The computational cost of calculating the semantically closest vectors to a given query vector scales super-linearly (at best) with the size of the documentation, as will be familiar to those who have worked with the k-Nearest Neighbors algorithm.
There are techniques that modify the vector database architecture, allowing to implement approximate searches; this sacrifices the certainty of retrieving the closest documents in exchange for a notable decrease in computational cost, which is important when serving the system in a chatbot when the documentation is large and the admissible latency is low. An example of these approximate computation techniques is HNSW (Hierarchical Navigable Small Worlds).
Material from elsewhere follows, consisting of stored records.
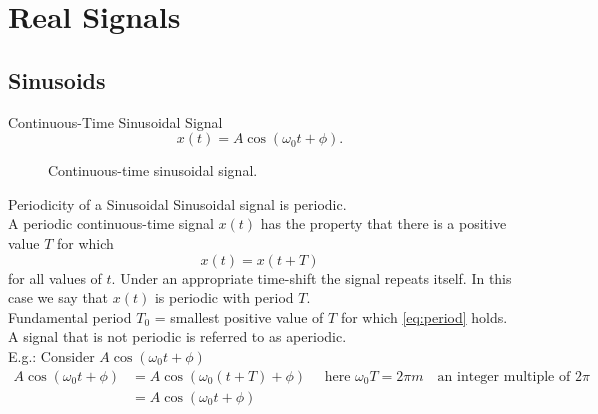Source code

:\section{Real Signals}

\subsection{Sinusoids}

\begin{frame}[plain]{Continuous-Time Sinusoidal Signal}
    \begin{equation}\label{eq:cosine}
        x(t) = A\cos(\omega_0 t + \phi).
    \end{equation}


    \begin{figure}
        \centering
        
        \caption{Continuous-time sinusoidal signal.}\label{fi:cosine}
    \end{figure}
\end{frame}

\begin{frame}[plain]{Periodicity of a Sinusoidal}
    Sinusoidal signal is \alert{periodic}.\\
    A periodic continuous-time signal $x(t)$ has the property that  there is a positive value $T$ for which
    \begin{equation}\label{eq:period}
        x(t) = x(t+T)
    \end{equation}
    for all values of $t$. Under an appropriate time-shift the signal repeats itself. In this case we say that $x(t)$ is periodic with period $T$.\\
    \alert{Fundamental period $T_0$} = smallest positive value of $T$ for which \ref{eq:period} holds.\\
    A signal that is not periodic is referred to as \alert{aperiodic}. \\
    E.g.: Consider $A\cos(\omega_0t + \phi)$\\
    \begin{equation*}
        \begin{split}
            A\cos(\omega_0t + \phi) &= A\cos(\omega_0(t + T) + \phi)\quad \text{ here } \omega_0T = 2\pi m \quad \text{an integer multiple of } 2\pi\\
                                    &= A\cos(\omega_0t + \phi)\\
        \end{split}
    \end{equation*}

\end{frame}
Embedding is not limited to text; it is possible to compute, through convolutional neural networks (CNN), image embeddings, assigning to each image a vector in a high-dimensional space. Thus, similar images are translated into close vectors under some metric. This is the method that is at the basis of reverse image search tools, for example. Beyond images, embedding is applicable in different variants to other structured document formats (audio, video) and semi-structured (JSON objects, database schemas).
It is important to note that it is possible to use different metrics to measure the closeness between vectors. Some of them are the cosine similarity (angle formed between the vectors) or the L2 norm (the square root of the squares of the differences of the components); the choice of one or the other depends, for example, on the type of data. For text, it is usual to use cosine similarity (where the magnitude of the vectors is less relevant) while for images the L2 norm is used.
Generation
Once the most relevant documents (in a semantic sense) to answer the question have been retrieved, the RAG system must generate an answer based on them. Recall that, in general, the documentation is content that is not in the LLM training data that we will use for answer generation.
The generation implementations can be quite varied depending on the LLM used, the purpose of the RAG system, and the nature of the documentation. As the most basic example, an LLM is queried with the user’s original question, concatenated with the nodes in the documentation that happen to be closest, such as:
User Prompt:
A question follows, and subsequently, pertinent information that should be used to answer that question.
Question:
What is the goal of the project with the new client?
Information:
- “The collaboration with Damavis will extend throughout 2024, in which the Data Science and Data Engineering teams will be involved.”
- “First, Data Engineers will optimize the ETLs already implemented, and the Data Science team will propose new predictive models that will allow to obtain an improvement in the client company’s digital infrastructure costs.”
LLM response:
The goal of the project is to improve efficiency to decrease infrastructure costs.
RAG systems therefore combine advanced search techniques with prompt engineering, and different strategies for processing documents close to the query result in different behaviors, desirable depending on the objective of the system.
Conclusion
In this article the basics of the RAG technique are presented. We have discussed how to convert documents into vectors and how to use embedding models to perform semantic searches on them. This allows to dynamically rescue additional information for an LLM, increasing its capabilities with additional documentation provided by the user.
In a future post we will talk about RAG system implementations through a very popular library called LlamaIndex, as well as exposing some RAG extensions.